[Extracted data entries]
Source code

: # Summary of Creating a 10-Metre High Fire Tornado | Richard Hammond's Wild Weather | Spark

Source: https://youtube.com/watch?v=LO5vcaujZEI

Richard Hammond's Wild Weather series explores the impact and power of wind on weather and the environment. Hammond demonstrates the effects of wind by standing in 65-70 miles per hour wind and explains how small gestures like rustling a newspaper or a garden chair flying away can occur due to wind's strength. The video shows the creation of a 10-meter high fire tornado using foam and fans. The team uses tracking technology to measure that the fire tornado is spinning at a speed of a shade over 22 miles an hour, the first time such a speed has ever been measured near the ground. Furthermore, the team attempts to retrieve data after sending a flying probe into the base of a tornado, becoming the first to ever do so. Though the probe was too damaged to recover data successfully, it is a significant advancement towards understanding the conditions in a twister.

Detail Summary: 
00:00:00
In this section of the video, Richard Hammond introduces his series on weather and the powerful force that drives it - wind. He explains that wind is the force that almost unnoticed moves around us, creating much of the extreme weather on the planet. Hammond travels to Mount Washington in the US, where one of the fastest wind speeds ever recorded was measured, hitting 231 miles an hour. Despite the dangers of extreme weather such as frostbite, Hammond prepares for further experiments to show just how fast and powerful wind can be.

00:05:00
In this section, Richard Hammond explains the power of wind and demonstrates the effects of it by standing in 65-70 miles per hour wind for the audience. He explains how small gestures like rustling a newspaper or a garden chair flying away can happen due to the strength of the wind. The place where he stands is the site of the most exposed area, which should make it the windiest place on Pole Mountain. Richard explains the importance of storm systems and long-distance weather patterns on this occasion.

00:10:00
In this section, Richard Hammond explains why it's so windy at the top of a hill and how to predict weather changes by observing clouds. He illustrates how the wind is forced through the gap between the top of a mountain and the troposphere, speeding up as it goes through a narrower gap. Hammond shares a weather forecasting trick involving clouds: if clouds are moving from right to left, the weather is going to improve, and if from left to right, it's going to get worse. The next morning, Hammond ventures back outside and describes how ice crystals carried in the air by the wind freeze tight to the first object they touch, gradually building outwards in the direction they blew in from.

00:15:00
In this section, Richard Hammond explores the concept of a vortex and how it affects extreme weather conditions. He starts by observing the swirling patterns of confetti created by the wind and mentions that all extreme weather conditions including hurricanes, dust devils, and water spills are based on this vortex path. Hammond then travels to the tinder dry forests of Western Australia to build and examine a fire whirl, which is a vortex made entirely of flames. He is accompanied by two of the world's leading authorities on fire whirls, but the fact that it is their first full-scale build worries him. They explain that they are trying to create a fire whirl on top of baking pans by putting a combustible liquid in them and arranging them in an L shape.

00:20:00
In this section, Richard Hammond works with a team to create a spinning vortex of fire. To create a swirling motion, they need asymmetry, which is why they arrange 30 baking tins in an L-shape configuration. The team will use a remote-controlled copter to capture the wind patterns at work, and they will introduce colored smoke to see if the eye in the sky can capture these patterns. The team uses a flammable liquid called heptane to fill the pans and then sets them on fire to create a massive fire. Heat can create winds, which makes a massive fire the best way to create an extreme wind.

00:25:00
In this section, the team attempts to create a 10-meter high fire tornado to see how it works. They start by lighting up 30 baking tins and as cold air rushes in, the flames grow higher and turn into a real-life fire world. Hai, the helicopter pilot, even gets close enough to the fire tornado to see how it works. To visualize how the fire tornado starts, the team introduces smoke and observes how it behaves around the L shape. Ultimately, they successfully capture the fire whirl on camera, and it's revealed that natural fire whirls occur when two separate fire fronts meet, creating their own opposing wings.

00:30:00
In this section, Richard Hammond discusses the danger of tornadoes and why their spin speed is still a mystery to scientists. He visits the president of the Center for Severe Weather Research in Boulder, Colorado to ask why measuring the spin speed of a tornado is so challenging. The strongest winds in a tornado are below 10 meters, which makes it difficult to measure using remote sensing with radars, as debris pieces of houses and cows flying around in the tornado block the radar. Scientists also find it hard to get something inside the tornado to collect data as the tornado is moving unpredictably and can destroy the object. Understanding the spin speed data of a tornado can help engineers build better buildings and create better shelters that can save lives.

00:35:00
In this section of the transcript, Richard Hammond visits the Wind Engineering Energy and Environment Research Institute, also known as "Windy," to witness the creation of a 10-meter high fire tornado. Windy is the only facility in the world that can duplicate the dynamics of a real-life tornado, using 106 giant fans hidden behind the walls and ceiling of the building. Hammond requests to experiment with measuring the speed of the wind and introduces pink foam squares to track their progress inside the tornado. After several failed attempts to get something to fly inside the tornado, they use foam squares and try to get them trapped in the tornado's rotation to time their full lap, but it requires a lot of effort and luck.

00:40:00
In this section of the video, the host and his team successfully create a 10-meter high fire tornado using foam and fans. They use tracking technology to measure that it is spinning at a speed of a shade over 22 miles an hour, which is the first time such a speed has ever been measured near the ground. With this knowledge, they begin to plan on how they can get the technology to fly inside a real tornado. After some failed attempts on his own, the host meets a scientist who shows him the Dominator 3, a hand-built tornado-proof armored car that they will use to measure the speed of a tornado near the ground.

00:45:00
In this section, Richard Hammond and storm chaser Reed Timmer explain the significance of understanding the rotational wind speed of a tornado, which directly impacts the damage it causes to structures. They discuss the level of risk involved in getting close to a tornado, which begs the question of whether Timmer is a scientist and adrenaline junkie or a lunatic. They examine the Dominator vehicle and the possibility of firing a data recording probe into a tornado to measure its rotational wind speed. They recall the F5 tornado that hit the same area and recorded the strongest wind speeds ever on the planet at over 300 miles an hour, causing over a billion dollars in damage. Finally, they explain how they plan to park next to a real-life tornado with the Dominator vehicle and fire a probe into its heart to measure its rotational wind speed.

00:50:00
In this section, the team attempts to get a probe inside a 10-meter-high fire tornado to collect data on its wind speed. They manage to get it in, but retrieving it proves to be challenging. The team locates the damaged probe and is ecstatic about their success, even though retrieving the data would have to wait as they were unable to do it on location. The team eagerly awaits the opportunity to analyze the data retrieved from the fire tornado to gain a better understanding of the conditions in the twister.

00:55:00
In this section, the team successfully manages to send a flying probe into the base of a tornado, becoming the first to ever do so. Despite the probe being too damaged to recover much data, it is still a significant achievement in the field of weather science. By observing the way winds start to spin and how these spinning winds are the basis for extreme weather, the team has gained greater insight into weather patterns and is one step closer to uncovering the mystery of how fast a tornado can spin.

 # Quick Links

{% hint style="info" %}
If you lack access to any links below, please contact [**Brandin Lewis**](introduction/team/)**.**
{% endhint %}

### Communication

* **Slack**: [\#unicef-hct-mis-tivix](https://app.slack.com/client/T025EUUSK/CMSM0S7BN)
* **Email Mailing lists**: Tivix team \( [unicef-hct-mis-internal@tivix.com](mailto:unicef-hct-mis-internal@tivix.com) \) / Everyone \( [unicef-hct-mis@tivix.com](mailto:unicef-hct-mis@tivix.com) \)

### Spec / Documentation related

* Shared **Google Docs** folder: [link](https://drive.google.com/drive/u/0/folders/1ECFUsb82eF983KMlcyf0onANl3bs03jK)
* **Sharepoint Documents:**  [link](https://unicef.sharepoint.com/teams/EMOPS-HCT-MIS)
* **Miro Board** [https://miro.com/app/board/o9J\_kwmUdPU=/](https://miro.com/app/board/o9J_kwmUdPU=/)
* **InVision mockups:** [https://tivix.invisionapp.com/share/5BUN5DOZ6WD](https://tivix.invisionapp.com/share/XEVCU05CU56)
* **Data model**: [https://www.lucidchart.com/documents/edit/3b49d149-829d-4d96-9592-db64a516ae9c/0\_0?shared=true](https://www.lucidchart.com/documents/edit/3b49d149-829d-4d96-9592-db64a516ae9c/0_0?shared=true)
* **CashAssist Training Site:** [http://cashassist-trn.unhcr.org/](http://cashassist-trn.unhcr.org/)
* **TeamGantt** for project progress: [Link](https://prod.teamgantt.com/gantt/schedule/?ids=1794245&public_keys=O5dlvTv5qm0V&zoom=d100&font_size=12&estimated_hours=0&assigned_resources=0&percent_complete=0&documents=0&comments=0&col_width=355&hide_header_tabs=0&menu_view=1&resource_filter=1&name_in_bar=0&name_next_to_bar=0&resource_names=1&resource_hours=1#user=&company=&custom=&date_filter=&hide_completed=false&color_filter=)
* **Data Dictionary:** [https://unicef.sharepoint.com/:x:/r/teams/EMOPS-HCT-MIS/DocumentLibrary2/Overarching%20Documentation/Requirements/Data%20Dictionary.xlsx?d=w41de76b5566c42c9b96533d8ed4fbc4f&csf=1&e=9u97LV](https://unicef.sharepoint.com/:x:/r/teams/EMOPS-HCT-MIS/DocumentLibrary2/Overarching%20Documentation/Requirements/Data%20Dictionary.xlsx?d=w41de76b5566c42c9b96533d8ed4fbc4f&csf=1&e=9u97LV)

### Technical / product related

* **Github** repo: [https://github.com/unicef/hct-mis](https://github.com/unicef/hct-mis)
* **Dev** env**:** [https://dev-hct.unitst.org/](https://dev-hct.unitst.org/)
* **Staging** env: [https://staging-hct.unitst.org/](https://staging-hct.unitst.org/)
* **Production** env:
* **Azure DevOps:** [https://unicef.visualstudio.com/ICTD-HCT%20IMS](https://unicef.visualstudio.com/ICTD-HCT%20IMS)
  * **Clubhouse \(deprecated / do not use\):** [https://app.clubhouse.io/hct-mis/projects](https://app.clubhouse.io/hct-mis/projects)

__ASSIGNMENT__:
Look through the entries and return each line that has the word "EMOPS" in it.

__SOLUTION TO THIS TASK__:
* **Sharepoint Documents:**  [link](https://unicef.sharepoint.com/teams/EMOPS-HCT-MIS)
* **Data Dictionary:** [https://unicef.sharepoint.com/:x:/r/teams/EMOPS-HCT-MIS/DocumentLibrary2/Overarching%20Documentation/Requirements/Data%20Dictionary.xlsx?d=w41de76b5566c42c9b96533d8ed4fbc4f&csf=1&e=9u97LV](https://unicef.sharepoint.com/:x:/r/teams/EMOPS-HCT-MIS/DocumentLibrary2/Overarching%20Documentation/Requirements/Data%20Dictionary.xlsx?d=w41de76b5566c42c9b96533d8ed4fbc4f&csf=1&e=9u97LV)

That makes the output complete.